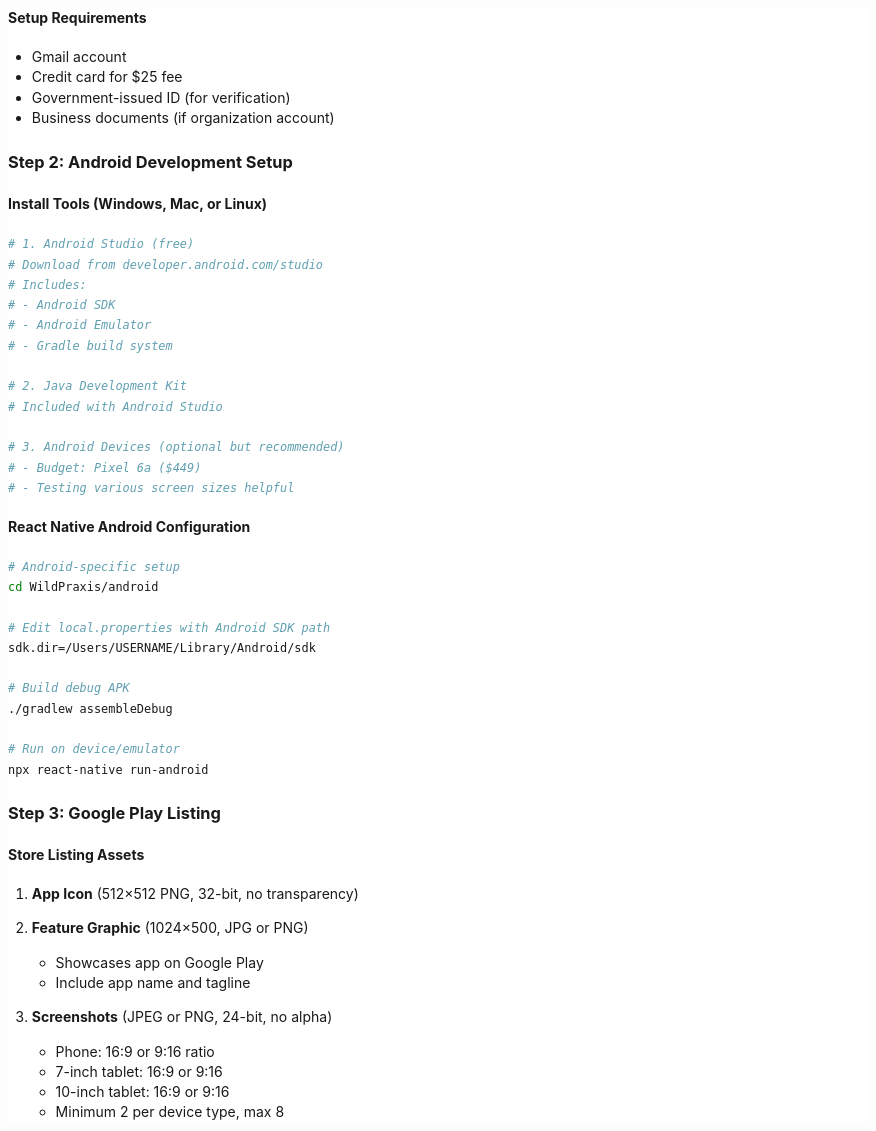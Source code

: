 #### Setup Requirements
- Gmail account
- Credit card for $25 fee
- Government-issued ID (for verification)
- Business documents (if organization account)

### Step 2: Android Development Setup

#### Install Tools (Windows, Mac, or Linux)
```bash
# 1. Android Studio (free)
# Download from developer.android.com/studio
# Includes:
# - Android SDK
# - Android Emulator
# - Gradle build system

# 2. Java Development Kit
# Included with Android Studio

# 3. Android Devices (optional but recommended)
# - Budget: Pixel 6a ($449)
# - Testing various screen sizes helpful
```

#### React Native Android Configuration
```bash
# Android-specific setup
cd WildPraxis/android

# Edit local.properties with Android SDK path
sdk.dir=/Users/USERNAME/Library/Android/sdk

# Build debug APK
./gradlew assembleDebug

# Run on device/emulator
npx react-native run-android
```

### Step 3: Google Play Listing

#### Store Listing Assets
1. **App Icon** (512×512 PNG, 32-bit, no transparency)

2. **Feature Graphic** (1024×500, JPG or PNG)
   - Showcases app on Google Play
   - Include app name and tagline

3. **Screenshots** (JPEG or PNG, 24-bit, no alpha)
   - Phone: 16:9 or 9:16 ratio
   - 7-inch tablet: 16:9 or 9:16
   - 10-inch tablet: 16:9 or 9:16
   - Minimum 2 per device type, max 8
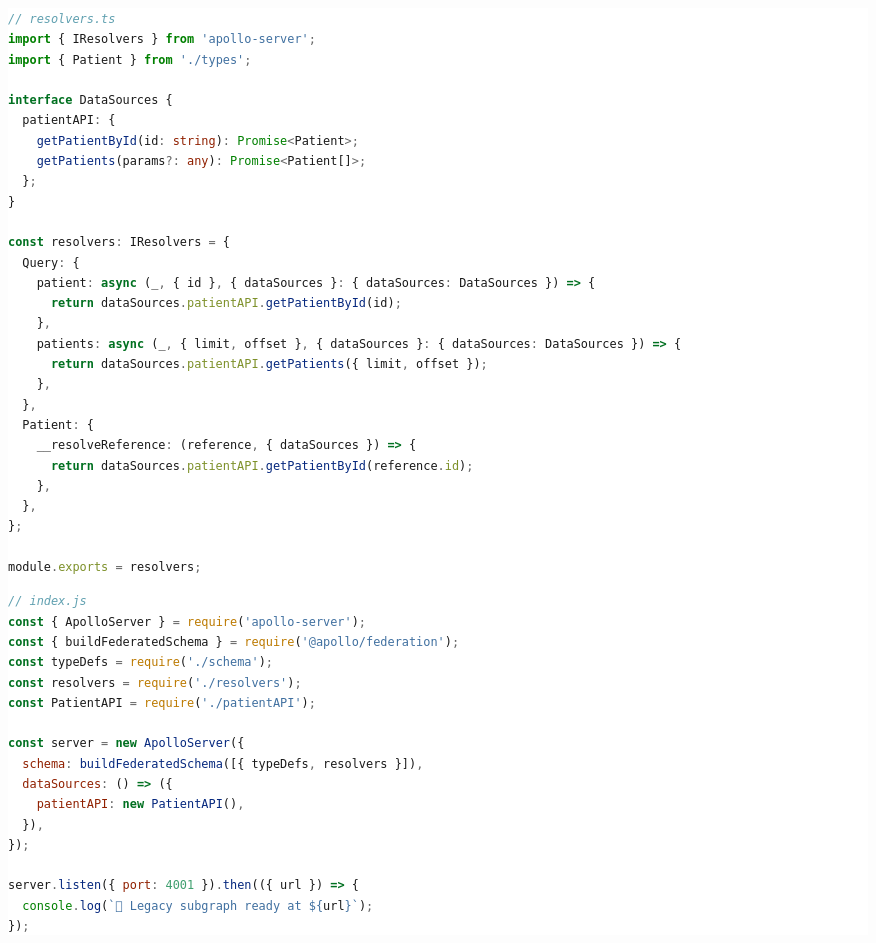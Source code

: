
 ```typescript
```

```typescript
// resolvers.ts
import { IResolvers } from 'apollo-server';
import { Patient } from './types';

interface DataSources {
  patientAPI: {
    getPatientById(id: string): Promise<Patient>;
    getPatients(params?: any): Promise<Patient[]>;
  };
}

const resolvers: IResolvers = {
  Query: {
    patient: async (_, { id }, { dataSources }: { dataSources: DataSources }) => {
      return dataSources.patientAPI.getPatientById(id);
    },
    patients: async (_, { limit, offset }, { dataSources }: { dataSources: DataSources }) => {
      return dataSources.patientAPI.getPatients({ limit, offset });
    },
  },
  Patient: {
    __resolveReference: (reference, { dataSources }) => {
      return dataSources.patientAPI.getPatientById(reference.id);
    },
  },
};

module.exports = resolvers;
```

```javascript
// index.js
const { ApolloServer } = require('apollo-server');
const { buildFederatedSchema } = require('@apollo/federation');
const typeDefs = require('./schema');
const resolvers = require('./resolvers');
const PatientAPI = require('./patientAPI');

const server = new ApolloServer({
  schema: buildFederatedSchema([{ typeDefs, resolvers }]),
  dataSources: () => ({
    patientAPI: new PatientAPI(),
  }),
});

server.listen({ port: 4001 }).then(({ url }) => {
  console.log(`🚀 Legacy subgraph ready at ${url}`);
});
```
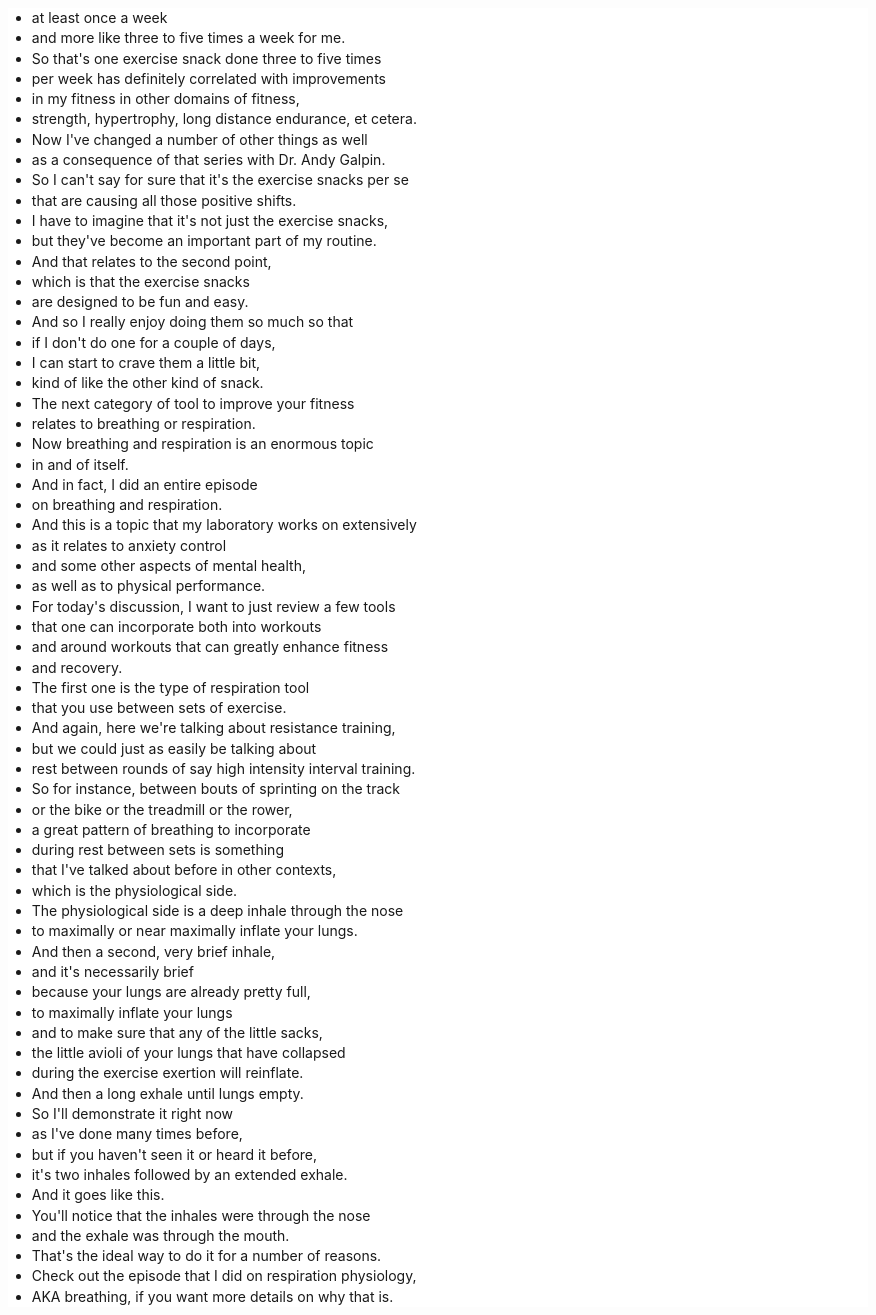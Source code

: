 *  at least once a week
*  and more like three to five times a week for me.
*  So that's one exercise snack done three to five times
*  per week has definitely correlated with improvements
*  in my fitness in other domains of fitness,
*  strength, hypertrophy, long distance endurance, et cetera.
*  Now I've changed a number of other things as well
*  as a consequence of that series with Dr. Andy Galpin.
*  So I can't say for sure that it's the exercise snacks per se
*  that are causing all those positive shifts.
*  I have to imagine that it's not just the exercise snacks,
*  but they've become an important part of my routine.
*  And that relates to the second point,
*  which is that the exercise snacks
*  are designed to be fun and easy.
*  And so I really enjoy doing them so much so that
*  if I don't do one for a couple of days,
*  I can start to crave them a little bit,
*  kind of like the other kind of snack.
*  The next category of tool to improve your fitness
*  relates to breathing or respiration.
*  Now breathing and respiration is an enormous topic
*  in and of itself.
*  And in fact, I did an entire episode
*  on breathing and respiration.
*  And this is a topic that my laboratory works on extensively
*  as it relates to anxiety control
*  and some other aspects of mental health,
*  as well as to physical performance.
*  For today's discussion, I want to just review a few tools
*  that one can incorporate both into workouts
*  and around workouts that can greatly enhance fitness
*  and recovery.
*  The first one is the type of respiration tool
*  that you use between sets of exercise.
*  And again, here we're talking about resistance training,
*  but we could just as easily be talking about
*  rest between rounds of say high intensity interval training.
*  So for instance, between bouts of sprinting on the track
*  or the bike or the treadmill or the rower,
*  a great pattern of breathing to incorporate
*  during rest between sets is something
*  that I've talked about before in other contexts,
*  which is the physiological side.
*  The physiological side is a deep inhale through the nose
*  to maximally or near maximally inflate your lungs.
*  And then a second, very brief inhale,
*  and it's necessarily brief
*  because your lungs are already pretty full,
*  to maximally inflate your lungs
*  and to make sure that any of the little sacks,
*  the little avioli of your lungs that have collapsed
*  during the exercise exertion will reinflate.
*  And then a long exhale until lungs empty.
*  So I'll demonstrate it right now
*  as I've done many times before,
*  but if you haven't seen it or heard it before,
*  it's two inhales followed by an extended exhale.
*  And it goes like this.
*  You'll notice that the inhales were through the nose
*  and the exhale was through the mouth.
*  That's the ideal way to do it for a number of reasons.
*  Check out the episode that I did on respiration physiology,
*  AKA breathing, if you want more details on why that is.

————

Find the word "nose" in the entries above, then copy each line that holds it.

*  The physiological side is a deep inhale through the nose
*  You'll notice that the inhales were through the nose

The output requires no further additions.